# CIPA data certifies 2018 was the worst year for the digital camera market



## dolina (Feb 5, 2019)

The above graph on *interchangeable lens camera* shipment December data from CIPA: While the market for interchangeable lens cameras and lenses is down, it’s been the digital compact market (point & shoots) which has suffered most, although the carnage of the last five years  seems to be levelling off. Holding up the interchangeables market is the  mirrorless segment, which according to more detailed CIPA figures, in fact increased year-on-year sales compared to 2017 by 1.4 percent in volume and 23 percent in value.


 So while compacts are falling way behind, DSLRs are falling behind as  well, which has resonances with that old joke about the two hikers  being pursued by a bear.

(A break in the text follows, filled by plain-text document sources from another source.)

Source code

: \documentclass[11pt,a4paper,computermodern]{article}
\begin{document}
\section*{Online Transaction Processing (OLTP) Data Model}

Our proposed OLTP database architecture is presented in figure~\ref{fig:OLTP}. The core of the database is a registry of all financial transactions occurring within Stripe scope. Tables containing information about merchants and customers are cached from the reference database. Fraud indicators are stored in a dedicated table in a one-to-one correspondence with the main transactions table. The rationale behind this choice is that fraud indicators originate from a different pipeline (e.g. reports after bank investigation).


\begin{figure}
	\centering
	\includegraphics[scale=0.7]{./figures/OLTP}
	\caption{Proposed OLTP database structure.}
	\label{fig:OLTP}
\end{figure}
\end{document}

DSLR’s still outsell mirrrorless cameras by  6.62 million *(61.5%)* to 4.14 million *(38.5%)*, but in dollars terms, the value of the two  segments is about equal.

Source: Mirrorless edging ahead in CIPA camera stats - Inside Imaging

Canon recently said they expect two more years of market shrinking until market stabilizes.

Source: Newly published CIPA data certifies 2018 was the worst year for the digital camera market - mirrorlessrumors


----------



## Strodav (Feb 5, 2019)

The total number of pictures taken world wide keeps growing every year, but I think that's attributable to smartphones being more readily accessible and becoming more and more capable every year.  That does not bode well for the dslr or mirrorless markets, which will probably continue to get smaller every year.


----------



## dolina (Feb 5, 2019)

Based on the numbers I have seen point & shoots sales will shrink further and product lines will only survive by specialized applications that smartphones have yet to enter.

Specialization could be in terms of image quality, 360 camera, super zoom, ruggedness and water-proofness.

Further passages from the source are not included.